> _Given data_:
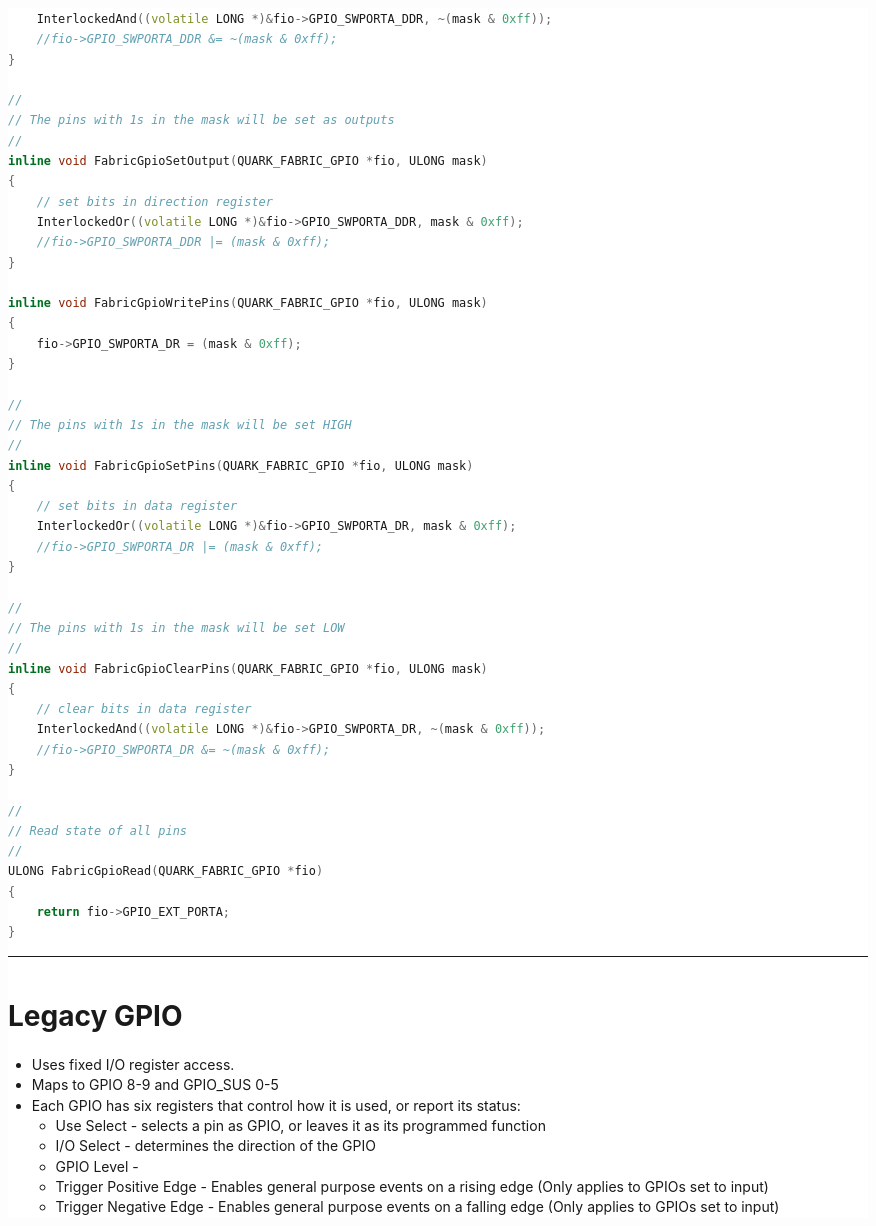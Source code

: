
 ``` C++
    InterlockedAnd((volatile LONG *)&fio->GPIO_SWPORTA_DDR, ~(mask & 0xff));
    //fio->GPIO_SWPORTA_DDR &= ~(mask & 0xff);
}

//
// The pins with 1s in the mask will be set as outputs
//
inline void FabricGpioSetOutput(QUARK_FABRIC_GPIO *fio, ULONG mask)
{
    // set bits in direction register
    InterlockedOr((volatile LONG *)&fio->GPIO_SWPORTA_DDR, mask & 0xff);
    //fio->GPIO_SWPORTA_DDR |= (mask & 0xff);
}

inline void FabricGpioWritePins(QUARK_FABRIC_GPIO *fio, ULONG mask)
{
    fio->GPIO_SWPORTA_DR = (mask & 0xff);
}

//
// The pins with 1s in the mask will be set HIGH
//
inline void FabricGpioSetPins(QUARK_FABRIC_GPIO *fio, ULONG mask)
{
    // set bits in data register
    InterlockedOr((volatile LONG *)&fio->GPIO_SWPORTA_DR, mask & 0xff);
    //fio->GPIO_SWPORTA_DR |= (mask & 0xff);
}

//
// The pins with 1s in the mask will be set LOW
//
inline void FabricGpioClearPins(QUARK_FABRIC_GPIO *fio, ULONG mask)
{
    // clear bits in data register
    InterlockedAnd((volatile LONG *)&fio->GPIO_SWPORTA_DR, ~(mask & 0xff));
    //fio->GPIO_SWPORTA_DR &= ~(mask & 0xff);
}

//
// Read state of all pins
//
ULONG FabricGpioRead(QUARK_FABRIC_GPIO *fio)
{
    return fio->GPIO_EXT_PORTA;
}
```
    
---
    
# Legacy GPIO
* Uses fixed I/O register access.
* Maps to GPIO 8-9 and GPIO_SUS 0-5
* Each GPIO has six registers that control how it is used, or report its status:
    * Use Select - selects a pin as GPIO, or leaves it as its programmed function
    * I/O Select - determines the direction of the GPIO
    * GPIO Level - 
    * Trigger Positive Edge - Enables general purpose events on a rising edge (Only applies to GPIOs set to input)
    * Trigger Negative Edge - Enables general purpose events on a falling edge (Only applies to GPIOs set to input)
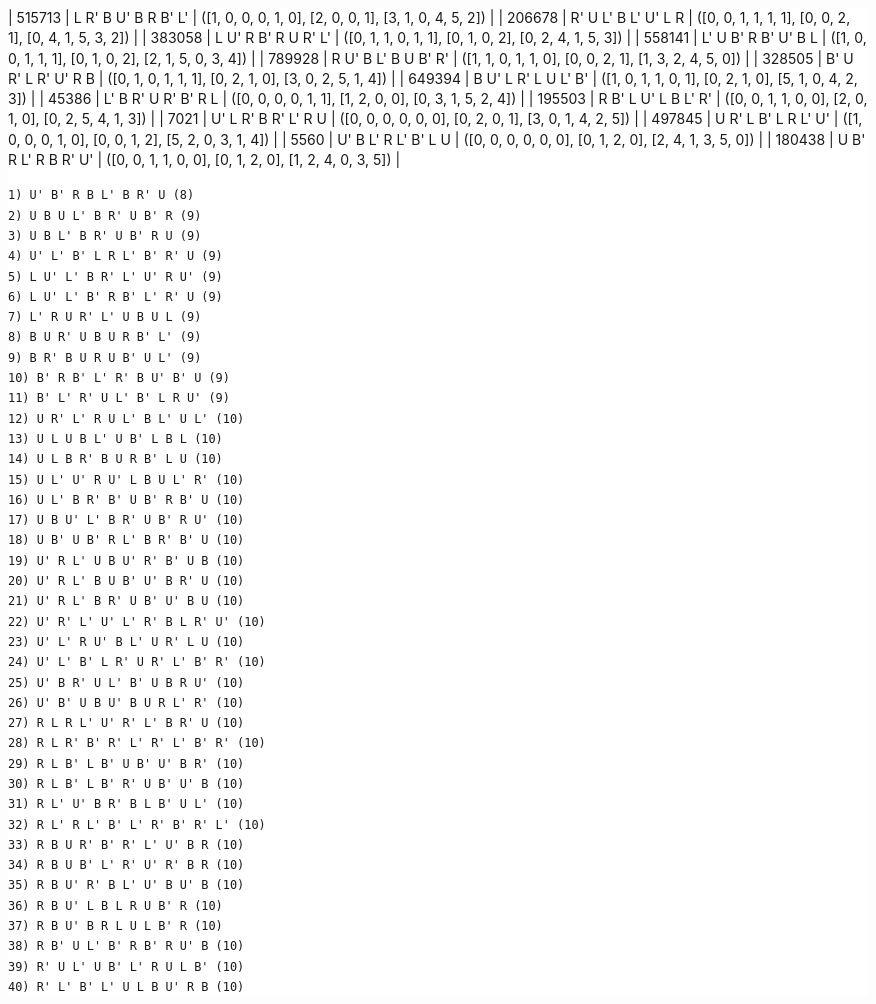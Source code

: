 | 515713 | L R' B U' B R B' L' | ([1, 0, 0, 0, 1, 0], [2, 0, 0, 1], [3, 1, 0, 4, 5, 2]) |
| 206678 | R' U L' B L' U' L R | ([0, 0, 1, 1, 1, 1], [0, 0, 2, 1], [0, 4, 1, 5, 3, 2]) |
| 383058 | L U' R B' R U R' L' | ([0, 1, 1, 0, 1, 1], [0, 1, 0, 2], [0, 2, 4, 1, 5, 3]) |
| 558141 | L' U B' R B' U' B L | ([1, 0, 0, 1, 1, 1], [0, 1, 0, 2], [2, 1, 5, 0, 3, 4]) |
| 789928 | R U' B L' B U B' R' | ([1, 1, 0, 1, 1, 0], [0, 0, 2, 1], [1, 3, 2, 4, 5, 0]) |
| 328505 | B' U R' L R' U' R B | ([0, 1, 0, 1, 1, 1], [0, 2, 1, 0], [3, 0, 2, 5, 1, 4]) |
| 649394 | B U' L R' L U L' B' | ([1, 0, 1, 1, 0, 1], [0, 2, 1, 0], [5, 1, 0, 4, 2, 3]) |
| 45386 | L' B R' U R' B' R L | ([0, 0, 0, 0, 1, 1], [1, 2, 0, 0], [0, 3, 1, 5, 2, 4]) |
| 195503 | R B' L U' L B L' R' | ([0, 0, 1, 1, 0, 0], [2, 0, 1, 0], [0, 2, 5, 4, 1, 3]) |
| 7021 | U' L R' B R' L' R U | ([0, 0, 0, 0, 0, 0], [0, 2, 0, 1], [3, 0, 1, 4, 2, 5]) |
| 497845 | U R' L B' L R L' U' | ([1, 0, 0, 0, 1, 0], [0, 0, 1, 2], [5, 2, 0, 3, 1, 4]) |
| 5560 | U' B L' R L' B' L U | ([0, 0, 0, 0, 0, 0], [0, 1, 2, 0], [2, 4, 1, 3, 5, 0]) |
| 180438 | U B' R L' R B R' U' | ([0, 0, 1, 1, 0, 0], [0, 1, 2, 0], [1, 2, 4, 0, 3, 5]) |


```
1) U' B' R B L' B R' U (8)
2) U B U L' B R' U B' R (9)
3) U B L' B R' U B' R U (9)
4) U' L' B' L R L' B' R' U (9)
5) L U' L' B R' L' U' R U' (9)
6) L U' L' B' R B' L' R' U (9)
7) L' R U R' L' U B U L (9)
8) B U R' U B U R B' L' (9)
9) B R' B U R U B' U L' (9)
10) B' R B' L' R' B U' B' U (9)
11) B' L' R' U L' B' L R U' (9)
12) U R' L' R U L' B L' U L' (10)
13) U L U B L' U B' L B L (10)
14) U L B R' B U R B' L U (10)
15) U L' U' R U' L B U L' R' (10)
16) U L' B R' B' U B' R B' U (10)
17) U B U' L' B R' U B' R U' (10)
18) U B' U B' R L' B R' B' U (10)
19) U' R L' U B U' R' B' U B (10)
20) U' R L' B U B' U' B R' U (10)
21) U' R L' B R' U B' U' B U (10)
22) U' R' L' U' L' R' B L R' U' (10)
23) U' L' R U' B L' U R' L U (10)
24) U' L' B' L R' U R' L' B' R' (10)
25) U' B R' U L' B' U B R U' (10)
26) U' B' U B U' B U R L' R' (10)
27) R L R L' U' R' L' B R' U (10)
28) R L R' B' R' L' R' L' B' R' (10)
29) R L B' L B' U B' U' B R' (10)
30) R L B' L B' R' U B' U' B (10)
31) R L' U' B R' B L B' U L' (10)
32) R L' R L' B' L' R' B' R' L' (10)
33) R B U R' B' R' L' U' B R (10)
34) R B U B' L' R' U' R' B R (10)
35) R B U' R' B L' U' B U' B (10)
36) R B U' L B L R U B' R (10)
37) R B U' B R L U L B' R (10)
38) R B' U L' B' R B' R U' B (10)
39) R' U L' U B' L' R U L B' (10)
40) R' L' B' L' U L B U' R B (10)
```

> _What is being asked_: Reproduce every line of the material above, but drop the pictures.

> _The answer_:
Source code

:
 ``` C++
    InterlockedAnd((volatile LONG *)&fio->GPIO_SWPORTA_DDR, ~(mask & 0xff));
    //fio->GPIO_SWPORTA_DDR &= ~(mask & 0xff);
}

//
// The pins with 1s in the mask will be set as outputs
//
inline void FabricGpioSetOutput(QUARK_FABRIC_GPIO *fio, ULONG mask)
{
    // set bits in direction register
    InterlockedOr((volatile LONG *)&fio->GPIO_SWPORTA_DDR, mask & 0xff);
    //fio->GPIO_SWPORTA_DDR |= (mask & 0xff);
}

inline void FabricGpioWritePins(QUARK_FABRIC_GPIO *fio, ULONG mask)
{
    fio->GPIO_SWPORTA_DR = (mask & 0xff);
}

//
// The pins with 1s in the mask will be set HIGH
//
inline void FabricGpioSetPins(QUARK_FABRIC_GPIO *fio, ULONG mask)
{
    // set bits in data register
    InterlockedOr((volatile LONG *)&fio->GPIO_SWPORTA_DR, mask & 0xff);
    //fio->GPIO_SWPORTA_DR |= (mask & 0xff);
}

//
// The pins with 1s in the mask will be set LOW
//
inline void FabricGpioClearPins(QUARK_FABRIC_GPIO *fio, ULONG mask)
{
    // clear bits in data register
    InterlockedAnd((volatile LONG *)&fio->GPIO_SWPORTA_DR, ~(mask & 0xff));
    //fio->GPIO_SWPORTA_DR &= ~(mask & 0xff);
}

//
// Read state of all pins
//
ULONG FabricGpioRead(QUARK_FABRIC_GPIO *fio)
{
    return fio->GPIO_EXT_PORTA;
}
```
    
---
    
# Legacy GPIO
* Uses fixed I/O register access.
* Maps to GPIO 8-9 and GPIO_SUS 0-5
* Each GPIO has six registers that control how it is used, or report its status:
    * Use Select - selects a pin as GPIO, or leaves it as its programmed function
    * I/O Select - determines the direction of the GPIO
    * GPIO Level - 
    * Trigger Positive Edge - Enables general purpose events on a rising edge (Only applies to GPIOs set to input)
    * Trigger Negative Edge - Enables general purpose events on a falling edge (Only applies to GPIOs set to input)
Source code

: | 515713 | L R' B U' B R B' L' | ([1, 0, 0, 0, 1, 0], [2, 0, 0, 1], [3, 1, 0, 4, 5, 2]) |
| 206678 | R' U L' B L' U' L R | ([0, 0, 1, 1, 1, 1], [0, 0, 2, 1], [0, 4, 1, 5, 3, 2]) |
| 383058 | L U' R B' R U R' L' | ([0, 1, 1, 0, 1, 1], [0, 1, 0, 2], [0, 2, 4, 1, 5, 3]) |
| 558141 | L' U B' R B' U' B L | ([1, 0, 0, 1, 1, 1], [0, 1, 0, 2], [2, 1, 5, 0, 3, 4]) |
| 789928 | R U' B L' B U B' R' | ([1, 1, 0, 1, 1, 0], [0, 0, 2, 1], [1, 3, 2, 4, 5, 0]) |
| 328505 | B' U R' L R' U' R B | ([0, 1, 0, 1, 1, 1], [0, 2, 1, 0], [3, 0, 2, 5, 1, 4]) |
| 649394 | B U' L R' L U L' B' | ([1, 0, 1, 1, 0, 1], [0, 2, 1, 0], [5, 1, 0, 4, 2, 3]) |
| 45386 | L' B R' U R' B' R L | ([0, 0, 0, 0, 1, 1], [1, 2, 0, 0], [0, 3, 1, 5, 2, 4]) |
| 195503 | R B' L U' L B L' R' | ([0, 0, 1, 1, 0, 0], [2, 0, 1, 0], [0, 2, 5, 4, 1, 3]) |
| 7021 | U' L R' B R' L' R U | ([0, 0, 0, 0, 0, 0], [0, 2, 0, 1], [3, 0, 1, 4, 2, 5]) |
| 497845 | U R' L B' L R L' U' | ([1, 0, 0, 0, 1, 0], [0, 0, 1, 2], [5, 2, 0, 3, 1, 4]) |
| 5560 | U' B L' R L' B' L U | ([0, 0, 0, 0, 0, 0], [0, 1, 2, 0], [2, 4, 1, 3, 5, 0]) |
| 180438 | U B' R L' R B R' U' | ([0, 0, 1, 1, 0, 0], [0, 1, 2, 0], [1, 2, 4, 0, 3, 5]) |


```
1) U' B' R B L' B R' U (8)
2) U B U L' B R' U B' R (9)
3) U B L' B R' U B' R U (9)
4) U' L' B' L R L' B' R' U (9)
5) L U' L' B R' L' U' R U' (9)
6) L U' L' B' R B' L' R' U (9)
7) L' R U R' L' U B U L (9)
8) B U R' U B U R B' L' (9)
9) B R' B U R U B' U L' (9)
10) B' R B' L' R' B U' B' U (9)
11) B' L' R' U L' B' L R U' (9)
12) U R' L' R U L' B L' U L' (10)
13) U L U B L' U B' L B L (10)
14) U L B R' B U R B' L U (10)
15) U L' U' R U' L B U L' R' (10)
16) U L' B R' B' U B' R B' U (10)
17) U B U' L' B R' U B' R U' (10)
18) U B' U B' R L' B R' B' U (10)
19) U' R L' U B U' R' B' U B (10)
20) U' R L' B U B' U' B R' U (10)
21) U' R L' B R' U B' U' B U (10)
22) U' R' L' U' L' R' B L R' U' (10)
23) U' L' R U' B L' U R' L U (10)
24) U' L' B' L R' U R' L' B' R' (10)
25) U' B R' U L' B' U B R U' (10)
26) U' B' U B U' B U R L' R' (10)
27) R L R L' U' R' L' B R' U (10)
28) R L R' B' R' L' R' L' B' R' (10)
29) R L B' L B' U B' U' B R' (10)
30) R L B' L B' R' U B' U' B (10)
31) R L' U' B R' B L B' U L' (10)
32) R L' R L' B' L' R' B' R' L' (10)
33) R B U R' B' R' L' U' B R (10)
34) R B U B' L' R' U' R' B R (10)
35) R B U' R' B L' U' B U' B (10)
36) R B U' L B L R U B' R (10)
37) R B U' B R L U L B' R (10)
38) R B' U L' B' R B' R U' B (10)
39) R' U L' U B' L' R U L B' (10)
40) R' L' B' L' U L B U' R B (10)
```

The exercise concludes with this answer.